The characterisation of a such a world in which difference rather than identity is primary necessarily affects other related concepts. Thus, in accordance with the interpretation of Nietzsche’s doctrine of eternal
return put forward in Nietzsche and Philosophy (1983), Deleuze argues that repetition must not be taken to mean the return of the same but rather the production of sameness through the returning of that which differs. He treats the doctrine of eternal return as Nietzsche’s formulation of a principle of the univocity of being which presupposes the ontological primacy of difference: ‘Returning is being but only the being of becoming’ (Deleuze 1994:41).

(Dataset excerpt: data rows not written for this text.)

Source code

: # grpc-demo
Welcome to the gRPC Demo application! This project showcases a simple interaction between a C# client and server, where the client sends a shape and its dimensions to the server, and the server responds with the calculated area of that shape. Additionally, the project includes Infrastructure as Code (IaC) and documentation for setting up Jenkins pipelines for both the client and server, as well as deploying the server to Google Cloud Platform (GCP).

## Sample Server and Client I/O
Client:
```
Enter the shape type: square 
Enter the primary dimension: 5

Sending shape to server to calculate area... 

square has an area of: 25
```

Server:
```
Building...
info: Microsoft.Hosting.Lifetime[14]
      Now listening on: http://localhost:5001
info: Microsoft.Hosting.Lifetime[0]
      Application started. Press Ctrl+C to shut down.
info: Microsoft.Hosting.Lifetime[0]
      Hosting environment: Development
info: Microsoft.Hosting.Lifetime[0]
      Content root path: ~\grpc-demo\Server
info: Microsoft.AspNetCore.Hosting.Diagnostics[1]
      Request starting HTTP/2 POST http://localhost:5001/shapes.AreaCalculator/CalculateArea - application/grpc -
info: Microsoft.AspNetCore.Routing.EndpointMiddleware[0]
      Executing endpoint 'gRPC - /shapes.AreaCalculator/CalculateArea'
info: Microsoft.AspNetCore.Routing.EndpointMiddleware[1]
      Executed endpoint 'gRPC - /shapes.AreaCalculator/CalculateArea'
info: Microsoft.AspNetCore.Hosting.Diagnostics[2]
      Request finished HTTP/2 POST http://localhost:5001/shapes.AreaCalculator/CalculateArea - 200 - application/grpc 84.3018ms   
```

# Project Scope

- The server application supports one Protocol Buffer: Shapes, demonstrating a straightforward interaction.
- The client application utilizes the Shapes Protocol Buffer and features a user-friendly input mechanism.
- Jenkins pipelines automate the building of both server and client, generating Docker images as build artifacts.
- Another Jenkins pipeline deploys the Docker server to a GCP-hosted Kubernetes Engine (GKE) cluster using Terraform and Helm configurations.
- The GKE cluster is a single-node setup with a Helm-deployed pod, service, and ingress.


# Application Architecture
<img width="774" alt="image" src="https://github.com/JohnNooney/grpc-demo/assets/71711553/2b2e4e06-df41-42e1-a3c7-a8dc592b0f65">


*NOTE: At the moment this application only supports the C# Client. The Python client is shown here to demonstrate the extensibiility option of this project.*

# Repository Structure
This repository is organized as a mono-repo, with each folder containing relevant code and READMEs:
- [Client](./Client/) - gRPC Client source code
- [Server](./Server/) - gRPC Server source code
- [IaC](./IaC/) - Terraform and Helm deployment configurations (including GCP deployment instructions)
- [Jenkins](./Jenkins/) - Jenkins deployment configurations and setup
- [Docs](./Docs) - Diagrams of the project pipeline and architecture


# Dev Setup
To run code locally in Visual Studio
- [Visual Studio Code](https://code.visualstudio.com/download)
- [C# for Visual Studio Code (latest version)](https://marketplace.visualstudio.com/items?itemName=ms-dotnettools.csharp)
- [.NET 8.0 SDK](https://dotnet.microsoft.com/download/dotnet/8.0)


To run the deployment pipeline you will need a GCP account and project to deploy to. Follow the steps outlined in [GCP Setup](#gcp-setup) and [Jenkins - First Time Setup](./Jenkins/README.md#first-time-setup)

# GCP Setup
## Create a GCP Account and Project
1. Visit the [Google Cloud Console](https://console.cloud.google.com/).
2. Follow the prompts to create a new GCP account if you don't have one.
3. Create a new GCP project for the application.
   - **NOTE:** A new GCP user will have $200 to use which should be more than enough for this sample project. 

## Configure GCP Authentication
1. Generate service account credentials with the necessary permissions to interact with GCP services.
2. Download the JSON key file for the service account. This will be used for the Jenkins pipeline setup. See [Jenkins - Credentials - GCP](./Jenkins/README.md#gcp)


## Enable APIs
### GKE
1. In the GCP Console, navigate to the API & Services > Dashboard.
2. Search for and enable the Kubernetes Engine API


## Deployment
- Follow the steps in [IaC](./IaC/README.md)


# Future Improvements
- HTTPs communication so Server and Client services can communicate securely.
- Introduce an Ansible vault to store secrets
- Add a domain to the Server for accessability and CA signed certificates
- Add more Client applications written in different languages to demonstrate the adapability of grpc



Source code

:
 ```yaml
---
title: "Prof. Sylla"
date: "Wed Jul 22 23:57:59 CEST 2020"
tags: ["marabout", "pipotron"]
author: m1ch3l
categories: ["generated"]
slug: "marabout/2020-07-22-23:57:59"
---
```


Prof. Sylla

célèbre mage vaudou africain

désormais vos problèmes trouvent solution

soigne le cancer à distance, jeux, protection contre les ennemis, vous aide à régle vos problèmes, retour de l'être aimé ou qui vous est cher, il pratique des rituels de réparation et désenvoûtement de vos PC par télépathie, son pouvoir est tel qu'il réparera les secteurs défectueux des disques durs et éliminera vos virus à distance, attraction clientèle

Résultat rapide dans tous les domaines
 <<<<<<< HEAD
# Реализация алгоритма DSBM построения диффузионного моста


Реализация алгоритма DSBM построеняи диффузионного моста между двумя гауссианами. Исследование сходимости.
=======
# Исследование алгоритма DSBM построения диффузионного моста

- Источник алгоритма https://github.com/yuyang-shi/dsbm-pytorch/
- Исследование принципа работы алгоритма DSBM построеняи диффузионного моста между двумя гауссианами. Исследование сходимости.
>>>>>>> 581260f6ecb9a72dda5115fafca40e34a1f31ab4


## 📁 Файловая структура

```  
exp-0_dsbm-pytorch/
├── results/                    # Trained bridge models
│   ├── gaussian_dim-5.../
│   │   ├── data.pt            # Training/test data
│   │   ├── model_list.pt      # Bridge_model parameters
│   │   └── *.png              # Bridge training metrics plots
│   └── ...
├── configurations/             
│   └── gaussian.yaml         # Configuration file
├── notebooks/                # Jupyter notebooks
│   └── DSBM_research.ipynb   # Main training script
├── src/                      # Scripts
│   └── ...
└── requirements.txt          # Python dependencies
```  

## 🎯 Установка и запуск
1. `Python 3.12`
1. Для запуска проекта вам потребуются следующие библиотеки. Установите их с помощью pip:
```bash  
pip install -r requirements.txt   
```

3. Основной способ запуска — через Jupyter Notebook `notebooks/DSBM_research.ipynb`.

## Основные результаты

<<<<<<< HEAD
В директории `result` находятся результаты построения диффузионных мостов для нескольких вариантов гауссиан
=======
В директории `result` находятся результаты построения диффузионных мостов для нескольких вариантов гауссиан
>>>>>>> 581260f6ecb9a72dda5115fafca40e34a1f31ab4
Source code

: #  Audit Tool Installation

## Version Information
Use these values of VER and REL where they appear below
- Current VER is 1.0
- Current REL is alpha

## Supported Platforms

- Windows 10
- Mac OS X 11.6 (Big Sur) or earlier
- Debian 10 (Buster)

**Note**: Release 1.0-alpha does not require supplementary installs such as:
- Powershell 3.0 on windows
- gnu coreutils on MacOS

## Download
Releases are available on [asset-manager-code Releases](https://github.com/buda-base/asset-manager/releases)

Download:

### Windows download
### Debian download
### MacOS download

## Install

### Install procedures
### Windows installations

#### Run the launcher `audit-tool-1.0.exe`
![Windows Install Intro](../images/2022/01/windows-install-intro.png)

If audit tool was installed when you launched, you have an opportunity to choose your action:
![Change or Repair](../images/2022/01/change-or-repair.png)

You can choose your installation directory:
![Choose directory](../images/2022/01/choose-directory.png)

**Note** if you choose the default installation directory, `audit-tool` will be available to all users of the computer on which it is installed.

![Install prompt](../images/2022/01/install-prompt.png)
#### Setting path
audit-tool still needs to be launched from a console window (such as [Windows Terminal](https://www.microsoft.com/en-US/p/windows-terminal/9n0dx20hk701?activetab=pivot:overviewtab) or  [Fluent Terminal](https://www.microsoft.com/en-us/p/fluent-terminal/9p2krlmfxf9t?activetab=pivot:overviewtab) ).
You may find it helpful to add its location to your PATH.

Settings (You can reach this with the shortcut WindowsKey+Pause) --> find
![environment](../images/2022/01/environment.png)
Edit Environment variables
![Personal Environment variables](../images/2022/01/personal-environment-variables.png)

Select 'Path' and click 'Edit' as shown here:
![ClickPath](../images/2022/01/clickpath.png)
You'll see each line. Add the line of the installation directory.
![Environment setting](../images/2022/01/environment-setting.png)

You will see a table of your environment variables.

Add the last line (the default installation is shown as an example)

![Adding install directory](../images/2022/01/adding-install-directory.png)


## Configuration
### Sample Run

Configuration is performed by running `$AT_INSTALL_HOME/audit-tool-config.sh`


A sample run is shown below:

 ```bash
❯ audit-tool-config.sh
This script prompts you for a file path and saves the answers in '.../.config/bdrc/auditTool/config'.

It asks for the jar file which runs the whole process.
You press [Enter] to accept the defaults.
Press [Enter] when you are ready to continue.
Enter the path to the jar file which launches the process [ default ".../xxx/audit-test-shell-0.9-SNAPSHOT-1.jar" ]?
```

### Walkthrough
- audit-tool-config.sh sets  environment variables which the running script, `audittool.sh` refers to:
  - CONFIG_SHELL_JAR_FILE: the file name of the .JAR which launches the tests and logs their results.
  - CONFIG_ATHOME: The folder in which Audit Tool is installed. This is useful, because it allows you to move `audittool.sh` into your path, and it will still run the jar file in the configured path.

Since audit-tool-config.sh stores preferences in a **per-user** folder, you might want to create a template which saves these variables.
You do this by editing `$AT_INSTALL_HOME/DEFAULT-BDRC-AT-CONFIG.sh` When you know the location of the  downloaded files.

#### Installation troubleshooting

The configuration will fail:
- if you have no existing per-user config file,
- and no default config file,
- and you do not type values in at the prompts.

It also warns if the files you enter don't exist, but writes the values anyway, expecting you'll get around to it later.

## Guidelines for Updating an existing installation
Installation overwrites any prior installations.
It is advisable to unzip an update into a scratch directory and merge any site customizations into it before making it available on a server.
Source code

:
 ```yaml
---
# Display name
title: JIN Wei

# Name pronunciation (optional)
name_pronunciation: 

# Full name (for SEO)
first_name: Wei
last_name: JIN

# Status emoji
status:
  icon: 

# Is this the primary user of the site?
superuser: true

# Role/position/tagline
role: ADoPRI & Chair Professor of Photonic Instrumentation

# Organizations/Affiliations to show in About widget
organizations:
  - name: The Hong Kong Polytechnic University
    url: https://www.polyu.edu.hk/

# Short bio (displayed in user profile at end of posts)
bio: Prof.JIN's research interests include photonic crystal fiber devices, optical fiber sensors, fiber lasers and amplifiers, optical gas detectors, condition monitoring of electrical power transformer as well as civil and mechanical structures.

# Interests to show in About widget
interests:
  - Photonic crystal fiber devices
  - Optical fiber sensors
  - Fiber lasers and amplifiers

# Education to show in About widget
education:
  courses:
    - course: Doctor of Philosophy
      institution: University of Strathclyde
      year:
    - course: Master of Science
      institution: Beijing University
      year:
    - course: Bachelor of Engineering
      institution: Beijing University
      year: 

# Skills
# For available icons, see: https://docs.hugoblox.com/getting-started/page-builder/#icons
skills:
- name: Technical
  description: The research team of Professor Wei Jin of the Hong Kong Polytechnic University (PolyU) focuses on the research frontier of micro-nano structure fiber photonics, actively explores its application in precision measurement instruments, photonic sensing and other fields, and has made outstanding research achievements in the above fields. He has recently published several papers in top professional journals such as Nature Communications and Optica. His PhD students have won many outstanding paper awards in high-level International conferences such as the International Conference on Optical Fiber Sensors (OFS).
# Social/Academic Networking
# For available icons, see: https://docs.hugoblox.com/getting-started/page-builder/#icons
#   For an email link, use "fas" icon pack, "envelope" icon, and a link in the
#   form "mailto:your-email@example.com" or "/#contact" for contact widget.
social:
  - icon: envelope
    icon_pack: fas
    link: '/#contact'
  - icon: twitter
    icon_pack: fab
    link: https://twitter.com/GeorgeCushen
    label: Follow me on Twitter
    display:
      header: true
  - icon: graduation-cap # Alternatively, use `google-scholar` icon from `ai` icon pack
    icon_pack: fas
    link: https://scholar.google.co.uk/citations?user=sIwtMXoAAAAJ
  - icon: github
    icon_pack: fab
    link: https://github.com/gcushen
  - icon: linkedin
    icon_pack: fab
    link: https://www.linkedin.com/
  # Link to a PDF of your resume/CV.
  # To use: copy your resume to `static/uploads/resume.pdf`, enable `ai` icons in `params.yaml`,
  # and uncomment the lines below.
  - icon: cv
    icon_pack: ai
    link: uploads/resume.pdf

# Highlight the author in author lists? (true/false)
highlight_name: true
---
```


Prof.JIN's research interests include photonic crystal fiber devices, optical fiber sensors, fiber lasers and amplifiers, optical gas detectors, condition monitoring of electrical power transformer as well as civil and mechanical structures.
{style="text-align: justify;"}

From the outset, this project is aligned with the conception of a world of simulacra in which identities are only produced as effects by ‘the more profound game of difference and repetition’ (Deleuze 1994:ix). Ultimately, however, the importance of the concept of simulacra is limited to the predominantly negative phase of Deleuze’s project, namely the deconstruction of the world of representation. In a letter published in 1993, Deleuze commented that he had ‘completely abandoned the notion of simulacra, which was not worth very much’ (Deleuze 1993b:8). His choice of words suggests that he did not regard ‘simulacra’ as a well-formed philosophical concept, despite the fact that it was widely taken up and employed to considerable effect, not only in philosophy but in the analysis of social media and contemporary visual art.5 In Deleuze’s own work, the sphere of influence of this concept is largely confined to his analysis of Platonism. As we shall see in the remainder of this chapter, the positive task of producing a new concept of difference relies upon other concepts, the most important of which for his later work with Guattari are the concepts of multiplicity and virtuality. Both of these components of Deleuze’s concept of difference are introduced in his 1966 account of Bergsonism.